I’m glad you loved it, Becky! Thank you for your review.
This is one of my favourite recipes of all time. Seriously yummy and packed with so much flavour. Would recommend to anyone to give it a go. It’s relatively easy to make too.
I just made this exactly as the recipe says and the flavors are amazing. My meat loving family even liked it and asked for more. This will now be my go-to recipe and by the way, processing the cottage cheese is brilliant. I would’ve never thought to do that and mixing it with processed veggies. I think that’s why my family liked it, no chunky veggies!
Great to hear, Donna! Thank you for your review.
This recipe is fabulous! I’ve made is several times now, and it always comes out great. I have used the cottage cheese and veggie mixture for other baked pasta dishes too, and my family loves it!
I love to hear that, Ashford!
This is the best lasagna I’ve ever made!!!! That whipped cottage cheese makes it so creamy and delicious. I will definitely be adding this to my monthly rotation!
I love to hear that, Kirsti!
Absolutely delicious! My husband would trade his birthright for my meat lasagne, but tonight he said this was on par
This is by far my favourite lasagne recipe, thanks so much!
With lots of gratitude all the way from Cape Town
Great to hear, Celeste! I appreciate your review.
Made this for my son’s 57th b’day dinner. So disappointed. Followed the recipe to the nail and found it very bland. I did not like the processed veggies-too soft; thankfully the pasta was done perfectly held its
shape so gave the dish some tooth. I also think ricotta cheese is much taster than processed cottage cheese. Finally, this dish was very labor intensive for such a dissatisfying outcome. Wish I had found and read the comments before I invested $ and ⏱️ into this recipe.
I’m sorry to hear you didn’t love this as written.
Can I cook it and heat up next day?
I have 10 coming, will the basic recipe feed that many?
I will not have time to cook it before guests arrive. Could cook it halfway then finish before they arrive.
Thoughts?
Hi! This is great leftover. You can increase the recipe based on how much you need, but be sure you use a large enough casserole dish or split it between a few.
Sounds delicious! Just curious: why did you combine the vegies with the cottage cheese rather than the tomato sauce as would be more common with veg lasagna?
ie In most recipes you saute vegies, add tomatoes etc, simmer 15min or so, then layer noodles/cottage cheese/tomato veg sauce
I found I like this version best. I hope you try it!
Prep took 1.5 hours not 30mins. Tasted good but def not a time friendly recipe.
I’ve made this recipe twice now for my fiancé, and he loves loves loves it! He said it’s the best he’s ever had and he’s never even eaten a veggie version before. This is going to be a staple in our home when we start our own family. Thanks for share this with the world!

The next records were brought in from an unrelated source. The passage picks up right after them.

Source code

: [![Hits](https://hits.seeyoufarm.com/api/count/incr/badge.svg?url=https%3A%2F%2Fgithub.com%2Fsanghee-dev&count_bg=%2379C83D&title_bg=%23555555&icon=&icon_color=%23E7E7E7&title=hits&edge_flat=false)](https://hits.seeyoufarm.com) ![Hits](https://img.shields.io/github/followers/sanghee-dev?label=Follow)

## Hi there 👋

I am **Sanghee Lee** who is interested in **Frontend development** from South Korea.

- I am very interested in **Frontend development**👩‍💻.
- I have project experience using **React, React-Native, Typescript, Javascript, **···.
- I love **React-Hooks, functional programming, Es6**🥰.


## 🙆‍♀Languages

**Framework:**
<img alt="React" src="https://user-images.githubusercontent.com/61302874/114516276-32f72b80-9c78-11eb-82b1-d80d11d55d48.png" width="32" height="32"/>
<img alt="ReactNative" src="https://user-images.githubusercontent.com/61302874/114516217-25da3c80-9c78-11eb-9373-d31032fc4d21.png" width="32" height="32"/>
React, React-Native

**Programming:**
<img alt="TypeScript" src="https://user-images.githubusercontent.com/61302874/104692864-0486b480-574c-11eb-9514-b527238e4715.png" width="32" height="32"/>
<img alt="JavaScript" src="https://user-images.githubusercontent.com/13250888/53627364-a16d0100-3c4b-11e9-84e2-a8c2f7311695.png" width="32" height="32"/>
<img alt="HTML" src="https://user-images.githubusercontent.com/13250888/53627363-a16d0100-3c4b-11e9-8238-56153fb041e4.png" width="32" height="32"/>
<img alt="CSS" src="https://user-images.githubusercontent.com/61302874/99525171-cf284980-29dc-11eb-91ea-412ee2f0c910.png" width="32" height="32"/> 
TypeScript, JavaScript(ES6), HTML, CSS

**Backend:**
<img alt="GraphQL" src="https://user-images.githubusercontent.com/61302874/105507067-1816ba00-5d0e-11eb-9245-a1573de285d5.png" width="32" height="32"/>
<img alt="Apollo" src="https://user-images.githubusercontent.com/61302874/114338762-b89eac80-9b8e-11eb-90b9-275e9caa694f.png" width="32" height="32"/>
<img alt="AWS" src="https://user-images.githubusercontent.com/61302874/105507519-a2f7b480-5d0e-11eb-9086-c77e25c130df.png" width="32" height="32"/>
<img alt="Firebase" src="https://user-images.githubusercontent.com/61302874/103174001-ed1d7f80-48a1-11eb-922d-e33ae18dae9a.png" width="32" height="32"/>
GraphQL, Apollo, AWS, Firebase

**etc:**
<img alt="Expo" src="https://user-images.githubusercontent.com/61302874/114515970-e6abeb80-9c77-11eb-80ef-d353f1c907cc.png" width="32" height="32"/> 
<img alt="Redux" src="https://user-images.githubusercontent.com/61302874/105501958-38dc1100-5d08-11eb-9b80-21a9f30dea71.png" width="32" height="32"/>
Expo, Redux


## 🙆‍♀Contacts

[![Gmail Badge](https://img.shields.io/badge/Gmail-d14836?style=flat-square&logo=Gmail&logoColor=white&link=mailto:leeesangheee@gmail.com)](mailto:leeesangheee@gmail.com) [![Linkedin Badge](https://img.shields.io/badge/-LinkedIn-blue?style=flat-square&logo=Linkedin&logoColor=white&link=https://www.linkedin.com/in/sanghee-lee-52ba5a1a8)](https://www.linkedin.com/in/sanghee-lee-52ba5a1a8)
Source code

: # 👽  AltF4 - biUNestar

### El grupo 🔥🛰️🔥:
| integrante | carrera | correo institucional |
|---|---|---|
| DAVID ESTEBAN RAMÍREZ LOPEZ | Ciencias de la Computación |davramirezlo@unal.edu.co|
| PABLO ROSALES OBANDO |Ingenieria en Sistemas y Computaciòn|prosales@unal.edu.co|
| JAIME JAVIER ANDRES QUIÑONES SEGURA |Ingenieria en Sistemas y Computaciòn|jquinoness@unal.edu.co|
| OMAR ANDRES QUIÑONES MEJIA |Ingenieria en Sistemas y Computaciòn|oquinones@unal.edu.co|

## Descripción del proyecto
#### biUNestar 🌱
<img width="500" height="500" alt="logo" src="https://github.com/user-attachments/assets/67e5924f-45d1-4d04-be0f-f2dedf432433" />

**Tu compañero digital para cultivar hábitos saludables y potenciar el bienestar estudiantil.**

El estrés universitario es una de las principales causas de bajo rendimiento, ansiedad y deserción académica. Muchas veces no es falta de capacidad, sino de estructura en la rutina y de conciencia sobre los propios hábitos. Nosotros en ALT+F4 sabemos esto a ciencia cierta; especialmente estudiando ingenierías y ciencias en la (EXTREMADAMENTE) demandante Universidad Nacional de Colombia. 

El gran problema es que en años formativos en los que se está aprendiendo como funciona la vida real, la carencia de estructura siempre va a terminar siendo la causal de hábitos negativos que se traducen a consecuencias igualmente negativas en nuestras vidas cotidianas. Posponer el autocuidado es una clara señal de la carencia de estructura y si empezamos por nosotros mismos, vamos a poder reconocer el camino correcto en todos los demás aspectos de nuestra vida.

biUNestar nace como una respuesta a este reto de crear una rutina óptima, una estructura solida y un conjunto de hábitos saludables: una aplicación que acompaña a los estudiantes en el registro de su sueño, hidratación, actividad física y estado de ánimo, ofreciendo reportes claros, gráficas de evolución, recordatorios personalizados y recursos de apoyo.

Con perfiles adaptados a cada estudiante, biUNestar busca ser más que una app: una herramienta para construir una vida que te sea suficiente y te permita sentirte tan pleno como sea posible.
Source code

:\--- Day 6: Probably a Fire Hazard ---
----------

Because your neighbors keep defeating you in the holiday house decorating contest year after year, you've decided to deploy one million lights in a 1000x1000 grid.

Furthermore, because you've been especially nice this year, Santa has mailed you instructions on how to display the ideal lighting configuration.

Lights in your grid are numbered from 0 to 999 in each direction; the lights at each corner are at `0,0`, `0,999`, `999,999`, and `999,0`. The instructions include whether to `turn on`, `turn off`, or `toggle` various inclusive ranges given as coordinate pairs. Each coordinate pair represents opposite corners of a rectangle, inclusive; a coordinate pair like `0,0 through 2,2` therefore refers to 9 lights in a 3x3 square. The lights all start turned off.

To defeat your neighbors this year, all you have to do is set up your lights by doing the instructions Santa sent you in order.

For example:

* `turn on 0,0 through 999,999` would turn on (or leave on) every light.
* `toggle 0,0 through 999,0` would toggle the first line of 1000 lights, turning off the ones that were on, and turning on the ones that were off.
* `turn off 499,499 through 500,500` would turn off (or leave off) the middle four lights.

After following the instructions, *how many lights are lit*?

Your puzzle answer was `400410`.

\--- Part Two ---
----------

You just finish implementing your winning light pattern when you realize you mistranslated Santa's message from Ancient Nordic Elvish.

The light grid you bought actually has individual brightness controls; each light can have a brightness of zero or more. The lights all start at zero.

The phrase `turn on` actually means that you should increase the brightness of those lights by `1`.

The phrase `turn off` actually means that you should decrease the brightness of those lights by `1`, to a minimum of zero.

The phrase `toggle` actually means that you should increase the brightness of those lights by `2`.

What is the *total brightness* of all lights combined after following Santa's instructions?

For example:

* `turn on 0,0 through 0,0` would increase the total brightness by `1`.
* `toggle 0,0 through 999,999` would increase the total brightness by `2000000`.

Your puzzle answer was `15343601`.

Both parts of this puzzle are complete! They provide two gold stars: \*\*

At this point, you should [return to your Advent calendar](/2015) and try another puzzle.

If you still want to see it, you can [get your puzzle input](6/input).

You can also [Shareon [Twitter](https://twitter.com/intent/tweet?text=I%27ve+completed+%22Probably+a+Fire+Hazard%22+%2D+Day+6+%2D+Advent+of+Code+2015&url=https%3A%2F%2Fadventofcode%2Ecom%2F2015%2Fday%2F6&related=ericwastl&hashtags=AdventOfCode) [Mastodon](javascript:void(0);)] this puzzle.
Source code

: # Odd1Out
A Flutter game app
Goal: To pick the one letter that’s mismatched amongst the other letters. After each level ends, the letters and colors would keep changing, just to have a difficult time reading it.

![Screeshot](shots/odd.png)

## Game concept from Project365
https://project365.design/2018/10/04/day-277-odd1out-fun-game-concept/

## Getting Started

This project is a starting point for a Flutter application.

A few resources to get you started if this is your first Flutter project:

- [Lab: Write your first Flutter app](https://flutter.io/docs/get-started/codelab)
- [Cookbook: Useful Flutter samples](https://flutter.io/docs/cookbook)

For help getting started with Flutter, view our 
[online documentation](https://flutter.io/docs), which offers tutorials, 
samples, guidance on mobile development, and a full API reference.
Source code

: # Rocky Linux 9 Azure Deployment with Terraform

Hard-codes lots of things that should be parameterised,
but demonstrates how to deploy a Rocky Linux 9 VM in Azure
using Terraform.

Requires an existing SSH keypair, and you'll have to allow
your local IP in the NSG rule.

Amazing lasagne. Took a while to make but well worth it. So fresh tasting with the basil. My partner has never tried a vegetable lasagna and would NEVER have picked this from a menu but he loved it so much that I’m doing it again tonight.
Thanks for a great recipe:)
You’re welcome, Hannah!
I make veggie lasagnes often, and used to have a go-to recipe that is delish but cumbersome to make. THIS lasagne is my new “go to”. My husband keeps saying “it was so light and flavorful”.
Absolutely delicious and I couldn’t believe we didn’t even need to cook the tomato sauce. I love this!
I love to hear that, Tracy! I appreciate your review.
I was having 12 people to lunch today and I made this recipe. My daughter and I LOVE Cookie and Kate recipes. I doubled the recipe. I don’t have a food processor, so I used my hand mixer for whipping the cottage cheese and the veggies. I also made it on Saturday night, put in fridge and cooked on Sunday.
It was absolutely delicious!
It will definitely be added to our rotation of meals.
I’m glad you love my recipes and share this lasagna with friends! Thank you for your review, Deanna.
I always make this recipe for my family, my mom says it’s the only veggie lasagna she likes!
I love to hear she likes this one, Clover! I appreciate your review.